Forty-five years ago today, Congress sent the proposed 25th Amendment to the states for consideration and ratification. Although its framers recognized their work left some open issues, they constructively addressed the two most important gaps in the system of presidential continuity — presidential inability and vice presidential vacancy — by providing procedures to handle both problems.
[IMGCAP(1)]That old accomplishment raises the question of why Congress has not, for 45 years, returned to the subject to address the remaining gaps in our system of governmental continuity. The holes that remain are serious, and events since 1965 have provided notice that the system presents disasters waiting to happen.
Take the system of presidential succession. Current arrangements put the Speaker behind the president and vice president in line of presidential succession. For 62 percent of the time since 1965, the president and Speaker have come from opposing parties.
That arrangement could produce a change in party control of the White House if the presidency and vice presidency fell vacant at the same time. Ronald Reagan wins in a landslide, but Tip O’Neill acts as president; Bill Clinton is elected by a comfortable margin, but Newt Gingrich takes the helm.
But the specter of cross-party succession is only one deficiency in the succession system after the vice presidency.
The line of presidential succession includes 18 successors ranging from the vice president to the secretary of Homeland Security. They all work in Washington, D.C. It’s prudent to have a long line, but isn’t it conceivable that our nation’s enemies might target our nation’s capital? Think 9/11. Wouldn’t a little geographic diversity make sense in an age in which terrorists may possess nuclear weapons?
Former Vice President Dick Cheney was pilloried for working in “undisclosed locations” after 9/11. In fact, he deserved credit for being one of the few government officials to take these issues seriously.

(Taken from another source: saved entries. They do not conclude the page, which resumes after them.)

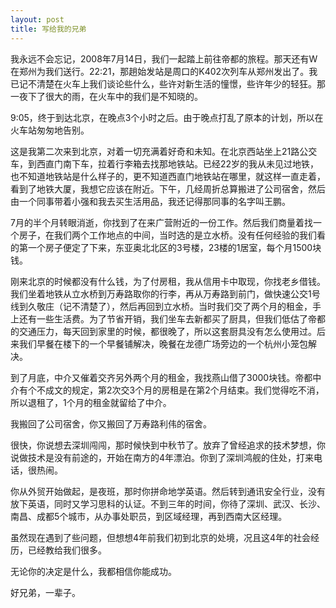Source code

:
 ```yaml
---
layout: post
title: 写给我的兄弟
---
```


我永远不会忘记，2008年7月14日，我们一起踏上前往帝都的旅程。那天还有W在郑州为我们送行。22:21，那趟始发站是周口的K402次列车从郑州发出了。我已记不清楚在火车上我们谈论些什么，些许对新生活的憧憬，些许年少的轻狂。那一夜下了很大的雨，在火车中的我们是不知晓的。

9:05，终于到达北京，在晚点3个小时之后。由于晚点打乱了原本的计划，所以在火车站匆匆地告别。

这是我第二次来到北京，对着一切充满着好奇和未知。在北京西站坐上21路公交车，到西直门南下车，拉着行李箱去找那地铁站。已经22岁的我从未见过地铁，也不知道地铁站是什么样子的，更不知道西直门地铁站在哪里，就这样一直走着，看到了地铁大厦，我想它应该在附近。下午，几经周折总算搬进了公司宿舍，然后由一个同事带着小强和我去买生活用品，我还记得那同事的名字叫王鹏。

7月的半个月转眼消逝，你找到了在来广营附近的一份工作。然后我们商量着找一个房子，在我们两个工作地点的中间，当时选的是立水桥。没有任何经验的我们看的第一个房子便定了下来，东亚奥北北区的3号楼，23楼的1居室，每个月1500块钱。

刚来北京的时候都没有什么钱，为了付房租，我从信用卡中取现，你找老乡借钱。我们坐着地铁从立水桥到万寿路取你的行李，再从万寿路到前门，做快速公交1号线到久敬庄（记不清楚了），然后再回到立水桥。当时我们交了两个月的租金，手上还有一些生活费。为了节省开销，我们坐车去新都买了厨具，但我们低估了帝都的交通压力，每天回到家里的时候，都很晚了，所以这套厨具没有怎么使用过。后来我们早餐在楼下的一个早餐铺解决，晚餐在龙德广场旁边的一个杭州小笼包解决。

到了月底，中介又催着交齐另外两个月的租金，我找燕山借了3000块钱。帝都中介有个不成文的规定，第2次交3个月的房租是在第2个月结束。我们觉得吃不消，所以退租了，1个月的租金就留给了中介。

我搬回了公司宿舍，你又搬回了万寿路利伟的宿舍。

很快，你说想去深圳闯闯，那时候快到中秋节了。放弃了曾经追求的技术梦想，你说做技术是没有前途的，开始在南方的4年漂泊。你到了深圳鸿舰的住处，打来电话，很热闹。

你从外贸开始做起，是夜班，那时你拼命地学英语。然后转到通讯安全行业，没有放下英语，同时又学习思科的认证。不到三年的时间，你待了深圳、武汉、长沙、南昌、成都5个城市，从办事处职员，到区域经理，再到西南大区经理。

虽然现在遇到了些问题，但想想4年前我们初到北京的处境，况且这4年的社会经历，已经教给我们很多。

无论你的决定是什么，我都相信你能成功。 

好兄弟，一辈子。

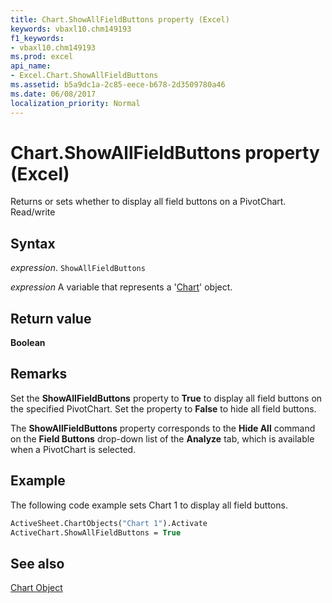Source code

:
```yaml
---
title: Chart.ShowAllFieldButtons property (Excel)
keywords: vbaxl10.chm149193
f1_keywords:
- vbaxl10.chm149193
ms.prod: excel
api_name:
- Excel.Chart.ShowAllFieldButtons
ms.assetid: b5a9dc1a-2c85-eece-b678-2d3509780a46
ms.date: 06/08/2017
localization_priority: Normal
---
```



# Chart.ShowAllFieldButtons property (Excel)

Returns or sets whether to display all field buttons on a PivotChart. Read/write


## Syntax

_expression_. `ShowAllFieldButtons`

_expression_ A variable that represents a '[Chart](Excel.Chart(object).md)' object.


## Return value

 **Boolean**


## Remarks

Set the  **ShowAllFieldButtons** property to **True** to display all field buttons on the specified PivotChart. Set the property to **False** to hide all field buttons.

The  **ShowAllFieldButtons** property corresponds to the **Hide All** command on the **Field Buttons** drop-down list of the **Analyze** tab, which is available when a PivotChart is selected.


## Example

The following code example sets Chart 1 to display all field buttons.


```vb
ActiveSheet.ChartObjects("Chart 1").Activate 
ActiveChart.ShowAllFieldButtons = True
```


## See also


[Chart Object](Excel.Chart(object).md)

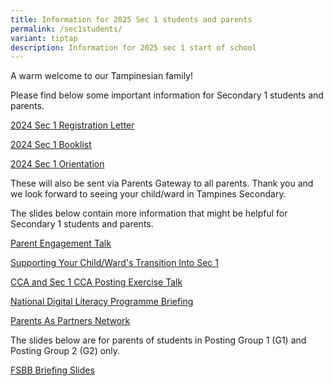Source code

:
 ```yaml
---
title: Information for 2025 Sec 1 students and parents
permalink: /sec1students/
variant: tiptap
description: Information for 2025 sec 1 start of school
---
```

<p>A warm welcome to our Tampinesian family!</p><p>Please find below some important information for Secondary 1 students and parents.</p><p><a href="/files/2024_Sec_1_Registration_Letter__Final_.pdf" rel="noopener noreferrer nofollow" target="_blank">2024 Sec 1 Registration Letter</a></p><p><a href="/files/2024_S1_Booklist.pdf" rel="noopener noreferrer nofollow" target="_blank">2024 Sec 1 Booklist</a></p><p><a href="/files/2024_S1_Orientation___Letter_to_Parent.pdf" rel="noopener noreferrer nofollow" target="_blank">2024 Sec 1 Orientation</a></p><p>These will also be sent via Parents Gateway to all parents. Thank you and we look forward to seeing your child/ward in Tampines Secondary.</p><p>The slides below contain more information that might be helpful for Secondary 1 students and parents.</p><p><a href="/files/Sec_1_PET_Slides__Principal_.pdf" rel="noopener noreferrer nofollow" target="_blank">Parent Engagement Talk</a></p><p><a href="/files/Sec_1_PET_Slides__Year_Head_Support_.pdf" rel="noopener noreferrer nofollow" target="_blank">Supporting Your Child/Ward's Transition Into Sec 1</a></p><p><a href="/files/Sec_1_CCA_Slides.pdf" rel="noopener noreferrer nofollow" target="_blank">CCA and Sec 1 CCA Posting Exercise Talk</a></p><p><a href="/files/Sec_1_PDLP_Slides.pdf" rel="noopener noreferrer nofollow" target="_blank">National Digital Literacy Programme Briefing</a></p><p><a href="/files/PPN_Slides.pdf" rel="noopener noreferrer nofollow" target="_blank">Parents As Partners Network</a></p><p>The slides below are for parents of students in Posting Group 1 (G1) and Posting Group 2 (G2) only.</p><p><a href="/files/FSBB_Briefing_slides_for_parents_21_Dec_2023.pdf" rel="noopener noreferrer nofollow" target="_blank">FSBB Briefing Slides</a></p><p></p>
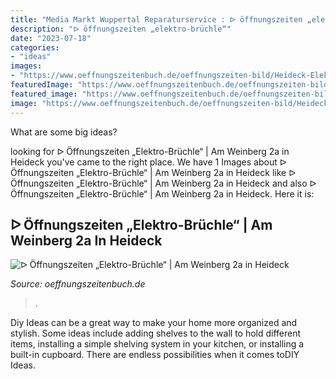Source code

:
 ```yaml
---
title: "Media Markt Wuppertal Reparaturservice : ᐅ öffnungszeiten „elektro-brüchle“"
description: "ᐅ öffnungszeiten „elektro-brüchle“"
date: "2023-07-18"
categories:
- "ideas"
images:
- "https://www.oeffnungszeitenbuch.de/oeffnungszeiten-bild/Heideck-Elektro-Bruechle-352107O.png"
featuredImage: "https://www.oeffnungszeitenbuch.de/oeffnungszeiten-bild/Heideck-Elektro-Bruechle-352107O.png"
featured_image: "https://www.oeffnungszeitenbuch.de/oeffnungszeiten-bild/Heideck-Elektro-Bruechle-352107O.png"
image: "https://www.oeffnungszeitenbuch.de/oeffnungszeiten-bild/Heideck-Elektro-Bruechle-352107O.png"
---
```



What are some big ideas?
 

	

		
looking for ᐅ Öffnungszeiten „Elektro-Brüchle“ | Am Weinberg 2a in Heideck you've came to the right place. We have 1 Images about ᐅ Öffnungszeiten „Elektro-Brüchle“ | Am Weinberg 2a in Heideck like ᐅ Öffnungszeiten „Elektro-Brüchle“ | Am Weinberg 2a in Heideck and also ᐅ Öffnungszeiten „Elektro-Brüchle“ | Am Weinberg 2a in Heideck. Here it is:
		
    
## ᐅ Öffnungszeiten „Elektro-Brüchle“ | Am Weinberg 2a In Heideck

<img loading=lazy src="https://www.oeffnungszeitenbuch.de/oeffnungszeiten-bild/Heideck-Elektro-Bruechle-352107O.png" onerror="this.onerror=null;this.src='https://tse4.mm.bing.net/th?id=OIP.SmlrIoFb1TxKp-VVRJo-aAHaFj&amp;pid=15.1';" alt="ᐅ Öffnungszeiten „Elektro-Brüchle“ | Am Weinberg 2a in Heideck">

_Source: oeffnungszeitenbuch.de_

>. 

	

Diy Ideas can be a great way to make your home more organized and stylish. Some ideas include adding shelves to the wall to hold different items, installing a simple shelving system in your kitchen, or installing a built-in cupboard. There are endless possibilities when it comes toDIY Ideas.

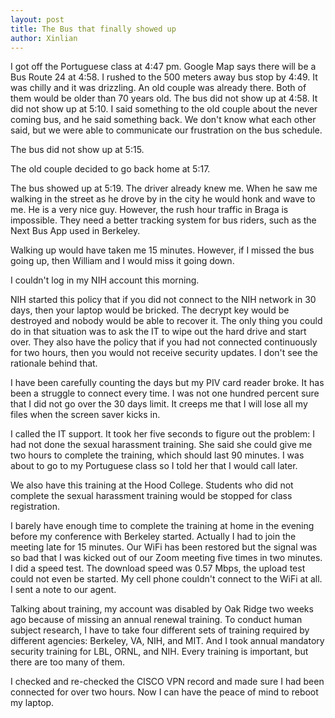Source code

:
 ```yaml
---
layout: post
title: The Bus that finally showed up 
author: Xinlian
---
```


I got off the Portuguese class at 4:47 pm.  Google Map says there will be a Bus Route 24 at 4:58.  I rushed to the 500 meters away bus stop by 4:49.  It was chilly and it was drizzling.  An old couple was already there.  Both of them would be older than 70 years old.  The bus did not show up at 4:58.  It did not show up at 5:10.  I said something to the old couple about the never coming bus, and he said something back.  We don't know what each other said, but we were able to communicate our frustration on the bus schedule.  

The bus did not show up at 5:15.

The old couple decided to go back home at 5:17.

The bus showed up at 5:19.  The driver already knew me.  When he saw me walking in the street as he drove by in the city he would honk and wave to me.  He is a very nice guy.  However, the rush hour traffic in Braga is impossible.  They need a better tracking system for bus riders, such as the Next Bus App used in Berkeley.

Walking up would have taken me 15 minutes.  However, if I missed the bus going up, then William and I would miss it going down.  

I couldn't log in my NIH account this morning.

NIH started this policy that if you did not connect to the NIH network in 30 days, then your laptop would be bricked.  The decrypt key would be destroyed and nobody would be able to recover it.  The only thing you could do in that situation was to ask the IT to wipe out the hard drive and start over.  They also have the policy that if you had not connected continuously for two hours, then you would not receive security updates.  I don't see the rationale behind that.

I have been carefully counting the days but my PIV card reader broke.  It has been a struggle to connect every time.  I was not one hundred percent sure that I did not go over the 30 days limit.  It creeps me that I will lose all my files when the screen saver kicks in.

I called the IT support.  It took her five seconds to figure out the problem: I had not done the sexual harassment training.  She said she could give me two hours to complete the training, which should last 90 minutes.  I was about to go to my Portuguese class so I told her that I would call later.

We also have this training at the Hood College.  Students who did not complete the sexual harassment training would be stopped for class registration.

I barely have enough time to complete the training at home in the evening before my conference with Berkeley started.  Actually I had to join the meeting late for 15 minutes.  Our WiFi has been restored but the signal was so bad that I was kicked out of our Zoom meeting five times in two minutes.  I did a speed test.  The download speed was 0.57 Mbps, the upload test could not even be started.  My cell phone couldn't connect to the WiFi at all.  I sent a note to our agent.

Talking about training, my account was disabled by Oak Ridge two weeks ago because of missing an annual renewal training.  To conduct human subject research, I have to take four different sets of training required by different agencies: Berkeley, VA, NIH, and MIT.  And I took annual mandatory security training for LBL, ORNL, and NIH.  Every training is important, but there are too many of them.

I checked and re-checked the CISCO VPN record and made sure I had been connected for over two hours.  Now I can have the peace of mind to reboot my laptop.
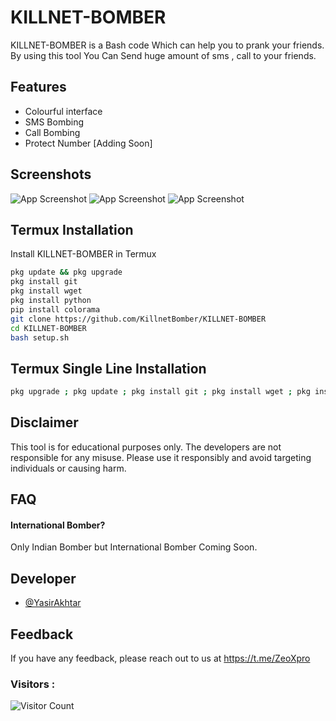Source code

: 
# KILLNET-BOMBER

KILLNET-BOMBER is a Bash code Which can help you to prank your friends. By using this tool You Can Send huge amount of sms , call to your friends.



## Features

- Colourful interface
- SMS Bombing
- Call Bombing
- Protect Number [Adding Soon]

## Screenshots

![App Screenshot](https://github.com/jatinkalwar/m-bomber2.O/blob/main/Additional/Screenshot_2023-03-07-19-57-50-53_84d3000e3f4017145260f7618db1d683.jpg) ![App Screenshot](https://github.com/jatinkalwar/m-bomber2.O/blob/main/Additional/Screenshot_2023-03-07-19-57-58-87_84d3000e3f4017145260f7618db1d683.jpg) ![App Screenshot](https://github.com/jatinkalwar/m-bomber2.O/blob/main/Additional/Screenshot_2023-04-28-10-39-22-21_84d3000e3f4017145260f7618db1d683.jpg)


##  Termux Installation

Install KILLNET-BOMBER in Termux

```bash
pkg update && pkg upgrade
pkg install git
pkg install wget
pkg install python
pip install colorama
git clone https://github.com/KillnetBomber/KILLNET-BOMBER
cd KILLNET-BOMBER
bash setup.sh
```
##  Termux Single Line Installation

```bash
pkg upgrade ; pkg update ; pkg install git ; pkg install wget ; pkg install python ; pkg install python-pip ; pkg install colorama ; git clone https://GitHub.com/KillnetBomber/KILLNET-BOMBER ; cd KILLNET-BOMBER ; bash setup.sh ; python main.py
```

## Disclaimer

This tool is for educational purposes only. The developers are not responsible for any misuse. Please use it responsibly and avoid targeting individuals or causing harm.
    
## FAQ

#### International Bomber?

Only Indian Bomber but International Bomber Coming Soon.

## Developer

- [@YasirAkhtar](https://www.github.com/yasirakhtar)


## Feedback

If you have any feedback, please reach out to us at https://t.me/ZeoXpro

### Visitors :

![Visitor Count](https://profile-counter.glitch.me/YasirAkhtar/count.svg)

The presidential succession law has other problems, but there are too many other gaps elsewhere to spend more time there.
Although the 25th Amendment provides a system to transfer power to a functioning vice president if the president is disabled, lawmakers have provided no means to handle presidential inability absent a vice president or when the vice president is incapacitated.
The presidential election system presents a host of unhappy contingencies that could recall Florida 2000. Suppose a presidential candidate dies, or a natural disaster or terrorist attack strikes, right before the November popular vote? Should voting or some of it be postponed or extended? Other complications occur if the presidential candidate who wins a majority of electoral votes dies before they are cast or counted or if the election for president or vice president is thrown into the House or Senate and one of the leading candidates dies.
The biggest gaps in our system, however, relate to Congress. Those problems might have become more evident on 9/11 had passengers on United Flight 93 not interceded to cause that plane to crash in southwestern Pennsylvania, 150 miles from the Capitol, which al-Qaida apparently intended as its destination.
Although governors of most states can appoint replacements to the Senate pending elections, open seats in the House require special elections, which typically take months.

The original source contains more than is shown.